Records provided.
|---|
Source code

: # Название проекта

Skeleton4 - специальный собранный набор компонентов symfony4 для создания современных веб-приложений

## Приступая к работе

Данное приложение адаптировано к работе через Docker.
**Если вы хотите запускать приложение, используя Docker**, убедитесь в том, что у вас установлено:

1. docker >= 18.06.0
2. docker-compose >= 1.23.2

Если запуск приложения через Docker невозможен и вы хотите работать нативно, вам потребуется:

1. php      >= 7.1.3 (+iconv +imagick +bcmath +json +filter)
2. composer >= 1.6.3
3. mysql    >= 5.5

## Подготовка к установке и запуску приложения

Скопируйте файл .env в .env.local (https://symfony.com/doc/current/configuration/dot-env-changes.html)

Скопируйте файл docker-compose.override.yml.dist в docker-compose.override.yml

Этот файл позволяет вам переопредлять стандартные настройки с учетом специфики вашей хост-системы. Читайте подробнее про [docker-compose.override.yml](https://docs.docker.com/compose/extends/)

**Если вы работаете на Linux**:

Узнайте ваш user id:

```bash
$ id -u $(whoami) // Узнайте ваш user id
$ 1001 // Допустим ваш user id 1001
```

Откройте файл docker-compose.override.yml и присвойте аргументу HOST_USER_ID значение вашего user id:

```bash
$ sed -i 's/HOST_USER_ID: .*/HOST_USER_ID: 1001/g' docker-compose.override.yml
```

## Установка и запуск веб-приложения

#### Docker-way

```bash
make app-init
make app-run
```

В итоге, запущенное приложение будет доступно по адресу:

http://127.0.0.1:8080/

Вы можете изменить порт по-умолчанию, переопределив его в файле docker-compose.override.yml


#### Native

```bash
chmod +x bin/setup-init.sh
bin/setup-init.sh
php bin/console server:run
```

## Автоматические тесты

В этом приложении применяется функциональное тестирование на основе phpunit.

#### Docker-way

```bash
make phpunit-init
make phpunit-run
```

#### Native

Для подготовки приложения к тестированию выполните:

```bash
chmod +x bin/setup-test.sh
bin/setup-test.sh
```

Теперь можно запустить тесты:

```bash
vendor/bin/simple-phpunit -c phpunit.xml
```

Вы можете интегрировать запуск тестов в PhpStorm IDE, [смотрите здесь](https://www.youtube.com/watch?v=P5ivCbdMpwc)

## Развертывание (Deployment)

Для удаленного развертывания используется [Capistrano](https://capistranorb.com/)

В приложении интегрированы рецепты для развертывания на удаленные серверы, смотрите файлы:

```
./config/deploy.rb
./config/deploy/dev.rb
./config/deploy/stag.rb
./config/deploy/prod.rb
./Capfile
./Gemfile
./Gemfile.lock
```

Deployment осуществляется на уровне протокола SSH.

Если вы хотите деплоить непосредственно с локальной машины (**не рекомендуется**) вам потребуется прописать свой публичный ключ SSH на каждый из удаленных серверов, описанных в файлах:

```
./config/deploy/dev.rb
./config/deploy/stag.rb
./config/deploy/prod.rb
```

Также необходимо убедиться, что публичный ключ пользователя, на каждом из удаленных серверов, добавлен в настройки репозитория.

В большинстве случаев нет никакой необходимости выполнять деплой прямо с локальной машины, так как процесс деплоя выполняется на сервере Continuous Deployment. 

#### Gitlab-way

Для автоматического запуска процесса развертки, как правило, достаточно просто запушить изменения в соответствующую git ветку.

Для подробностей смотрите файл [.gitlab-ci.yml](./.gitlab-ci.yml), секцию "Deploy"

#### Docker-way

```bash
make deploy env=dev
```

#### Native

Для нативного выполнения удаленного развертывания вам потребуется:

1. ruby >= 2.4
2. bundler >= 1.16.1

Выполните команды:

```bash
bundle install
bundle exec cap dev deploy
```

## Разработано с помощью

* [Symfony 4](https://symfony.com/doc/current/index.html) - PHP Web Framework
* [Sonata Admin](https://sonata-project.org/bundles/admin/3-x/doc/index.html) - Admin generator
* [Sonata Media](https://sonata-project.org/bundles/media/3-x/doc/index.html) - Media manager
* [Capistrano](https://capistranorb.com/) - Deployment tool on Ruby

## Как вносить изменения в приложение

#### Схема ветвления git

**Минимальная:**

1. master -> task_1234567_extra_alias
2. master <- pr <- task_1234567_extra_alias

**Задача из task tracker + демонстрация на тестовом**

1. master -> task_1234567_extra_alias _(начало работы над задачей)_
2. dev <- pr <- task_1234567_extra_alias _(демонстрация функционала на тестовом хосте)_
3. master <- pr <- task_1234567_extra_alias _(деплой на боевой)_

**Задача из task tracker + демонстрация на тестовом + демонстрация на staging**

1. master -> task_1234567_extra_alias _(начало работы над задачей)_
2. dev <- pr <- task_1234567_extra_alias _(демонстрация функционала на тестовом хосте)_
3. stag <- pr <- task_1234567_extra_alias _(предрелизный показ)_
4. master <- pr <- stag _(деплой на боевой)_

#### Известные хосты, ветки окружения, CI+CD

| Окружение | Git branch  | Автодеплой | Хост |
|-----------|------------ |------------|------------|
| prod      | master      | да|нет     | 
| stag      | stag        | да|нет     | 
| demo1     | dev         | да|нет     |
|---|
Problem details. Provide an exact reproduction of all the entries shown above.

Solution to this exercise.
Source code

: # Название проекта

Skeleton4 - специальный собранный набор компонентов symfony4 для создания современных веб-приложений

## Приступая к работе

Данное приложение адаптировано к работе через Docker.
**Если вы хотите запускать приложение, используя Docker**, убедитесь в том, что у вас установлено:

1. docker >= 18.06.0
2. docker-compose >= 1.23.2

Если запуск приложения через Docker невозможен и вы хотите работать нативно, вам потребуется:

1. php      >= 7.1.3 (+iconv +imagick +bcmath +json +filter)
2. composer >= 1.6.3
3. mysql    >= 5.5

## Подготовка к установке и запуску приложения

Скопируйте файл .env в .env.local (https://symfony.com/doc/current/configuration/dot-env-changes.html)

Скопируйте файл docker-compose.override.yml.dist в docker-compose.override.yml

Этот файл позволяет вам переопредлять стандартные настройки с учетом специфики вашей хост-системы. Читайте подробнее про [docker-compose.override.yml](https://docs.docker.com/compose/extends/)

**Если вы работаете на Linux**:

Узнайте ваш user id:

```bash
$ id -u $(whoami) // Узнайте ваш user id
$ 1001 // Допустим ваш user id 1001
```

Откройте файл docker-compose.override.yml и присвойте аргументу HOST_USER_ID значение вашего user id:

```bash
$ sed -i 's/HOST_USER_ID: .*/HOST_USER_ID: 1001/g' docker-compose.override.yml
```

## Установка и запуск веб-приложения

#### Docker-way

```bash
make app-init
make app-run
```

В итоге, запущенное приложение будет доступно по адресу:

http://127.0.0.1:8080/

Вы можете изменить порт по-умолчанию, переопределив его в файле docker-compose.override.yml


#### Native

```bash
chmod +x bin/setup-init.sh
bin/setup-init.sh
php bin/console server:run
```

## Автоматические тесты

В этом приложении применяется функциональное тестирование на основе phpunit.

#### Docker-way

```bash
make phpunit-init
make phpunit-run
```

#### Native

Для подготовки приложения к тестированию выполните:

```bash
chmod +x bin/setup-test.sh
bin/setup-test.sh
```

Теперь можно запустить тесты:

```bash
vendor/bin/simple-phpunit -c phpunit.xml
```

Вы можете интегрировать запуск тестов в PhpStorm IDE, [смотрите здесь](https://www.youtube.com/watch?v=P5ivCbdMpwc)

## Развертывание (Deployment)

Для удаленного развертывания используется [Capistrano](https://capistranorb.com/)

В приложении интегрированы рецепты для развертывания на удаленные серверы, смотрите файлы:

```
./config/deploy.rb
./config/deploy/dev.rb
./config/deploy/stag.rb
./config/deploy/prod.rb
./Capfile
./Gemfile
./Gemfile.lock
```

Deployment осуществляется на уровне протокола SSH.

Если вы хотите деплоить непосредственно с локальной машины (**не рекомендуется**) вам потребуется прописать свой публичный ключ SSH на каждый из удаленных серверов, описанных в файлах:

```
./config/deploy/dev.rb
./config/deploy/stag.rb
./config/deploy/prod.rb
```

Также необходимо убедиться, что публичный ключ пользователя, на каждом из удаленных серверов, добавлен в настройки репозитория.

В большинстве случаев нет никакой необходимости выполнять деплой прямо с локальной машины, так как процесс деплоя выполняется на сервере Continuous Deployment. 

#### Gitlab-way

Для автоматического запуска процесса развертки, как правило, достаточно просто запушить изменения в соответствующую git ветку.

Для подробностей смотрите файл [.gitlab-ci.yml](./.gitlab-ci.yml), секцию "Deploy"

#### Docker-way

```bash
make deploy env=dev
```

#### Native

Для нативного выполнения удаленного развертывания вам потребуется:

1. ruby >= 2.4
2. bundler >= 1.16.1

Выполните команды:

```bash
bundle install
bundle exec cap dev deploy
```

## Разработано с помощью

* [Symfony 4](https://symfony.com/doc/current/index.html) - PHP Web Framework
* [Sonata Admin](https://sonata-project.org/bundles/admin/3-x/doc/index.html) - Admin generator
* [Sonata Media](https://sonata-project.org/bundles/media/3-x/doc/index.html) - Media manager
* [Capistrano](https://capistranorb.com/) - Deployment tool on Ruby

## Как вносить изменения в приложение

#### Схема ветвления git

**Минимальная:**

1. master -> task_1234567_extra_alias
2. master <- pr <- task_1234567_extra_alias

**Задача из task tracker + демонстрация на тестовом**

1. master -> task_1234567_extra_alias _(начало работы над задачей)_
2. dev <- pr <- task_1234567_extra_alias _(демонстрация функционала на тестовом хосте)_
3. master <- pr <- task_1234567_extra_alias _(деплой на боевой)_

**Задача из task tracker + демонстрация на тестовом + демонстрация на staging**

1. master -> task_1234567_extra_alias _(начало работы над задачей)_
2. dev <- pr <- task_1234567_extra_alias _(демонстрация функционала на тестовом хосте)_
3. stag <- pr <- task_1234567_extra_alias _(предрелизный показ)_
4. master <- pr <- stag _(деплой на боевой)_

#### Известные хосты, ветки окружения, CI+CD

| Окружение | Git branch  | Автодеплой | Хост |
|-----------|------------ |------------|------------|
| prod      | master      | да|нет     | 
| stag      | stag        | да|нет     | 
| demo1     | dev         | да|нет     |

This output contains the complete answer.